• **Work to complete**:
Identify all lines in the listing that include the word "Bool", and copy them out.

• **Supplied information**:
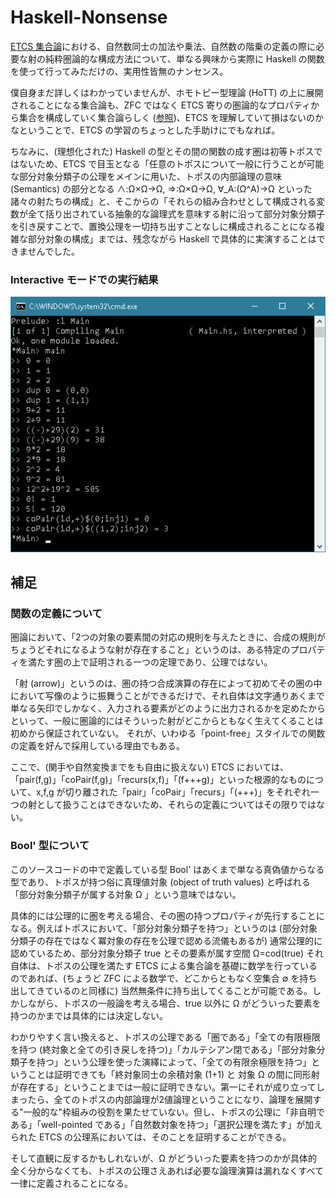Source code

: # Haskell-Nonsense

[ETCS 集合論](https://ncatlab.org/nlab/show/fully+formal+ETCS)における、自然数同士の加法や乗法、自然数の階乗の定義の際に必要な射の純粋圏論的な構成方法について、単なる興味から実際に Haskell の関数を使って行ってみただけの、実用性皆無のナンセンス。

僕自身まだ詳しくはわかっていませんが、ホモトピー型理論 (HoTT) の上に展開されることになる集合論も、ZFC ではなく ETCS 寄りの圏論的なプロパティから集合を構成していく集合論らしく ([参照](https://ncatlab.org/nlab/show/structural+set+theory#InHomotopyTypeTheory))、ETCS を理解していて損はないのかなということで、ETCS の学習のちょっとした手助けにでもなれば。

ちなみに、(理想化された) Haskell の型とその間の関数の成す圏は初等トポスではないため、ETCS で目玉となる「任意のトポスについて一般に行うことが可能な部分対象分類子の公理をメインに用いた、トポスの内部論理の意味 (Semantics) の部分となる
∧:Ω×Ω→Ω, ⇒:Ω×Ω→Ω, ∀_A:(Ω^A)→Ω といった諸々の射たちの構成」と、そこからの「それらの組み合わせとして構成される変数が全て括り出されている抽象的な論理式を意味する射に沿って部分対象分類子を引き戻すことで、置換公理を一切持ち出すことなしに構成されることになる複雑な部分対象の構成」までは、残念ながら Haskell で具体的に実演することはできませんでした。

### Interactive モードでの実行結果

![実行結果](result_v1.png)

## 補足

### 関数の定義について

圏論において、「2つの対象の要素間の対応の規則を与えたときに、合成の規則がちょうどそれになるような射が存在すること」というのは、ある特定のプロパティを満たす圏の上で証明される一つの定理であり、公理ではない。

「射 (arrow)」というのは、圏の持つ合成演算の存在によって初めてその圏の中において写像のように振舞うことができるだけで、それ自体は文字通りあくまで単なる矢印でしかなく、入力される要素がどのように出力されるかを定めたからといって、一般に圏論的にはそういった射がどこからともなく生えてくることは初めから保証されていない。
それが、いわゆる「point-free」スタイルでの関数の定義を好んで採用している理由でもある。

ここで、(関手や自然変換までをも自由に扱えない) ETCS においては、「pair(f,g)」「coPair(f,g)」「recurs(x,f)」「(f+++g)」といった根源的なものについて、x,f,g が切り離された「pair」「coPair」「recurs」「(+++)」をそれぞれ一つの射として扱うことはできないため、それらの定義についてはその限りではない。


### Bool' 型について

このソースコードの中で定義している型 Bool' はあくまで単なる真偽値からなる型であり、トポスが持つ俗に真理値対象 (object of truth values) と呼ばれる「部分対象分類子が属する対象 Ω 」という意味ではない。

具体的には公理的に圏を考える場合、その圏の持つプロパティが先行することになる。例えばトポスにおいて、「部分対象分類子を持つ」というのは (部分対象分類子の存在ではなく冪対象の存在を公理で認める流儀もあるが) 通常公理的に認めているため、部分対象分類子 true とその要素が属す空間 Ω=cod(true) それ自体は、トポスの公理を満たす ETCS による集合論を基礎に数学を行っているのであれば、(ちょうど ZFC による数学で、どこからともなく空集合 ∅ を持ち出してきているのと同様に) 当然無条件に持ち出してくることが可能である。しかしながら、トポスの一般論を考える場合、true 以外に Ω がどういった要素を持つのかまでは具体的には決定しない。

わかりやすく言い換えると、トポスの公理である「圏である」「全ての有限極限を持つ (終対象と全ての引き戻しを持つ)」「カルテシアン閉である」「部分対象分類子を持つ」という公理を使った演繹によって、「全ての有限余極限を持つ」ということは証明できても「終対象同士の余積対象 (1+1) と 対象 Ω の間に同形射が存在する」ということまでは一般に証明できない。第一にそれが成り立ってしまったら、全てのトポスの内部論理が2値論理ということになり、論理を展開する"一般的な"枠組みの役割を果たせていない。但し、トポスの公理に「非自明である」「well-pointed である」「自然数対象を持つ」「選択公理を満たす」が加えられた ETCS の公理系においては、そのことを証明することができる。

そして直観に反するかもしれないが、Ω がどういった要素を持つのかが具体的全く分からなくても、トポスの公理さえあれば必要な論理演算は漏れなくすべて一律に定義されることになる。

• **Response for this exercise**:
### Bool' 型について
このソースコードの中で定義している型 Bool' はあくまで単なる真偽値からなる型であり、トポスが持つ俗に真理値対象 (object of truth values) と呼ばれる「部分対象分類子が属する対象 Ω 」という意味ではない。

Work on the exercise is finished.